Experimental and Computational Investigations of Tautomerism and Fluxionality in PCP- and PNP-Bridged Heavy Chalcogenides

The reaction of H2C(PCl2)2 with four equivalents of iPrMgCl produces H2C(PiPr2)2, which was treated with tellurium in boiling toluene, or selenium in toluene at room temperature, to give the monochalcogenides EPiPr2CH2PiPr2 (E = Te, 4a; E = Se, 4b) in high yields. X‐ray structural determinations show that 4a and 4b exist as the CH2 tautomers in the solid state with E–P–C–P dihedral angles of 56.1(2)° and 56.7(1)°, respectively.

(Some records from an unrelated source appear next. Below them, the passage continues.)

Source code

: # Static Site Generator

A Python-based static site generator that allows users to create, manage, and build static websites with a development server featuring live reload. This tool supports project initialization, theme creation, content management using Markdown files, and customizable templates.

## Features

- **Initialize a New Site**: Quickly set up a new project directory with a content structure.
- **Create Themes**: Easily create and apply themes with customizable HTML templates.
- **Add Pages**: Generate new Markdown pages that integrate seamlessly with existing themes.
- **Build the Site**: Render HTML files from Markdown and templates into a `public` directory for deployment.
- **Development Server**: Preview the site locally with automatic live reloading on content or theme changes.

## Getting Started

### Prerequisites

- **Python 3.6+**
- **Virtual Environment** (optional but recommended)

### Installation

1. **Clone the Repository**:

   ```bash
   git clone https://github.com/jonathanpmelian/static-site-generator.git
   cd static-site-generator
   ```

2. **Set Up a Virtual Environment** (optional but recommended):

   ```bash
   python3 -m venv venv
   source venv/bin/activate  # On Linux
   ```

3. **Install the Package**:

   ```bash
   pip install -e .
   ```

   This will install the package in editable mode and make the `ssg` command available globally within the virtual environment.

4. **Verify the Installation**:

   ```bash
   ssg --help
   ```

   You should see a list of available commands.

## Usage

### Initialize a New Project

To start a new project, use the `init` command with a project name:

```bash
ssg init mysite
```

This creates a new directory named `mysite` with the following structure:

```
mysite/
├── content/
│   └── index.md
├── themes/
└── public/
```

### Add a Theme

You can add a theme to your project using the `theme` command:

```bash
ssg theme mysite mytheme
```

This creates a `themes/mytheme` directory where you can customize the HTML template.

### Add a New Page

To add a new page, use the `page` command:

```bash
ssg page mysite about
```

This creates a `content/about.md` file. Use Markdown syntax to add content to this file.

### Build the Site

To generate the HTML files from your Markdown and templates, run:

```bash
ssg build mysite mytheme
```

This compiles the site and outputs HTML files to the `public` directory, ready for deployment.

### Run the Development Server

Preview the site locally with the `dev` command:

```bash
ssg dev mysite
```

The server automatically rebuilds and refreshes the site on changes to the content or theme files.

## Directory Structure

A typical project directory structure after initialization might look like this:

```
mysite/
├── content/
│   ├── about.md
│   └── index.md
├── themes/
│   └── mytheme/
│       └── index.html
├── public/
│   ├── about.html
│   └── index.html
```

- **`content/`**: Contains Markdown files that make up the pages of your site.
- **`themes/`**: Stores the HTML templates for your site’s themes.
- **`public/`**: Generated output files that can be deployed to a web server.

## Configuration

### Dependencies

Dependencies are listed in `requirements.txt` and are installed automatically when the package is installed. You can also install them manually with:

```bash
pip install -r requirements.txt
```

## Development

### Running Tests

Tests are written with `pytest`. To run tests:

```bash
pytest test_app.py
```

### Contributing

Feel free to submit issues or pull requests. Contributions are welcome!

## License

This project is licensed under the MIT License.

DFT calculations were carried out for the isolectronic series EPR2CH2PR2 and EPR2NHPR2 (E = Se, Te; R = Me, iPr, tBu, Ph) and for their non‐chalcogenated precursors in order to elucidate the factors that determine the preference for PH tautomers in some PNP‐bridged systems. Compounds 4a and 4b were also characterized by multinuclear (1H, 13C, 31P, 77Se, 125Te) NMR spectroscopy. In solution, 4a exhibits fluxional behavior, which has been investigated by variable‐temperature and variable‐concentration multinuclear NMR spectroscopy. The observed behavior is consistent with an intermolecular tellurium transfer with an activation energy of 21.9 ± 3.2 kJ mol–1; consideration of selenium exchange in 4b indicates a much higher energetic barrier. DFT calculations provide insights into the pathway for the chalcogen exchange process in 4a (ΔE = 20.4 kJ mol–1). The outcome of reactions of 4a with selenium and nBuLi reflects the lability of the P‐Te functionality. The monochalcogenides EPiPr2CH2PiPr2 (E = Se, Te) exist as CH2 tautomers in the solid state; the contrast in this finding with that of the preferential formation of PH tautomers by PNP‐bridged analogues is addressed through DFT calculations. In solution, the PCP‐bridged tellurium derivative undergoes rapid intermolecular tellurium exchange with an activation energy of 21.9 ± 3.2 kJ mol–1.